- [GIVEN INFORMATION]
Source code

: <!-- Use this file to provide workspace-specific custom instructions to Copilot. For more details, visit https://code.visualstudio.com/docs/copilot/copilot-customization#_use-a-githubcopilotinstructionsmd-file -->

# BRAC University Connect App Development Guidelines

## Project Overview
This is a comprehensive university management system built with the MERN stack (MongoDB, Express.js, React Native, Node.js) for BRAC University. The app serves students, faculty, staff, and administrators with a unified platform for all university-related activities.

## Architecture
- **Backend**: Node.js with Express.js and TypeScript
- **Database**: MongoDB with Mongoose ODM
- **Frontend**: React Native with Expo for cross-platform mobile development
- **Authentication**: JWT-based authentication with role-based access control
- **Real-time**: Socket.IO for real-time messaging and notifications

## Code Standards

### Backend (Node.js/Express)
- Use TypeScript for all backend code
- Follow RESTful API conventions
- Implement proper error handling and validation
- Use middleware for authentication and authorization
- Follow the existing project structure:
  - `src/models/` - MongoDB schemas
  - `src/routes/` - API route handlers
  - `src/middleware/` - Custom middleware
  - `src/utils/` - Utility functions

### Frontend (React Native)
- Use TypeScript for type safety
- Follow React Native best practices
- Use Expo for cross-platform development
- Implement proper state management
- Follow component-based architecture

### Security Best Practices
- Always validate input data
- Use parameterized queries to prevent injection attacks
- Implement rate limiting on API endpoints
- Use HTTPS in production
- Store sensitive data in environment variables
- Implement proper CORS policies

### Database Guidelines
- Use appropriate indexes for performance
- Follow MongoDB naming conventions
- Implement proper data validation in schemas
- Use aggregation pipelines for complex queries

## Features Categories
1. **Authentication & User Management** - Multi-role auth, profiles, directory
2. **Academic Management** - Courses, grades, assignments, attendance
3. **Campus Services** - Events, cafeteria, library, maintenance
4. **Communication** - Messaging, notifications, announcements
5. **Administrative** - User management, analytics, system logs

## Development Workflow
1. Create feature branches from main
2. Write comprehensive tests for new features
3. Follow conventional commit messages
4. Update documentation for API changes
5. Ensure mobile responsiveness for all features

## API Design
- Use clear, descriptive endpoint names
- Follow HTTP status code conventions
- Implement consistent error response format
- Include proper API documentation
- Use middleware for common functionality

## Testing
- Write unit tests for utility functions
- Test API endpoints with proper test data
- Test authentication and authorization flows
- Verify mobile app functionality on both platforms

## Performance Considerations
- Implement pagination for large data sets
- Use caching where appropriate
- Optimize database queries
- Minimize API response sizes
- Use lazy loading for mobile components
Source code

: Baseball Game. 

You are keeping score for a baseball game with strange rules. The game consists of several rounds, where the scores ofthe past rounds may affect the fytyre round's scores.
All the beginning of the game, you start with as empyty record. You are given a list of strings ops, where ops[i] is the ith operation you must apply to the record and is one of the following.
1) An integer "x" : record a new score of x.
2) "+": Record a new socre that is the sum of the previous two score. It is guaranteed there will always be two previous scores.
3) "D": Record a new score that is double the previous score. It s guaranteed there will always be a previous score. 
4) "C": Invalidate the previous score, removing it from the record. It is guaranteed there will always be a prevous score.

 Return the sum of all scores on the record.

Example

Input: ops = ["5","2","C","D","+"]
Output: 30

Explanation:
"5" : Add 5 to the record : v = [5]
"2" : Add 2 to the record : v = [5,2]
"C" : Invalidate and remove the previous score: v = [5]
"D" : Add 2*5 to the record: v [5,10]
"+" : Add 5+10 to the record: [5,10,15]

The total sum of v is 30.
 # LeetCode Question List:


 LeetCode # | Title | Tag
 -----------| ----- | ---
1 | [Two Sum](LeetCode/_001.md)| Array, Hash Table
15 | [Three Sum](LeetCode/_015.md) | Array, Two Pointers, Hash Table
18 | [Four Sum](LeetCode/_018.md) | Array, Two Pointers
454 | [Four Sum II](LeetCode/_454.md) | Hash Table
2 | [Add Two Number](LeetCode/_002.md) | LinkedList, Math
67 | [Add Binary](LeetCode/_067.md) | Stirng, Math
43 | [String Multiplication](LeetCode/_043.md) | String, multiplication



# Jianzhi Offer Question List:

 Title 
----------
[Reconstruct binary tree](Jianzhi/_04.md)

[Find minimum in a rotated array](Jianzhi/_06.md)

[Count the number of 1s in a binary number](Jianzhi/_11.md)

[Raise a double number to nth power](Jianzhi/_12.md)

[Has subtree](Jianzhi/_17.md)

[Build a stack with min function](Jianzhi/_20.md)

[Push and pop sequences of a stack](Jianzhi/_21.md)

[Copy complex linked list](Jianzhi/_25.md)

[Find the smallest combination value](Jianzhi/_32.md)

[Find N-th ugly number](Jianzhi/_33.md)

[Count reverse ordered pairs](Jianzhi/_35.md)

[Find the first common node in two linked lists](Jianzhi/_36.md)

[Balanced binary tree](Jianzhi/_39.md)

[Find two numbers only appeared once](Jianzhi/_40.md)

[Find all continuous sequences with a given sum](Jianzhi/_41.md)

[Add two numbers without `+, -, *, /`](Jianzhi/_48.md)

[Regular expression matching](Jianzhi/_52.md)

- [WHAT TO WORK ON] Write out word for word only the lines from the start of the entries down to the line with "- **Backend**: Node.js", please, including both ends.

- [WRITTEN RESPONSE]
Source code

: <!-- Use this file to provide workspace-specific custom instructions to Copilot. For more details, visit https://code.visualstudio.com/docs/copilot/copilot-customization#_use-a-githubcopilotinstructionsmd-file -->

# BRAC University Connect App Development Guidelines

## Project Overview
This is a comprehensive university management system built with the MERN stack (MongoDB, Express.js, React Native, Node.js) for BRAC University. The app serves students, faculty, staff, and administrators with a unified platform for all university-related activities.

## Architecture
- **Backend**: Node.js with Express.js and TypeScript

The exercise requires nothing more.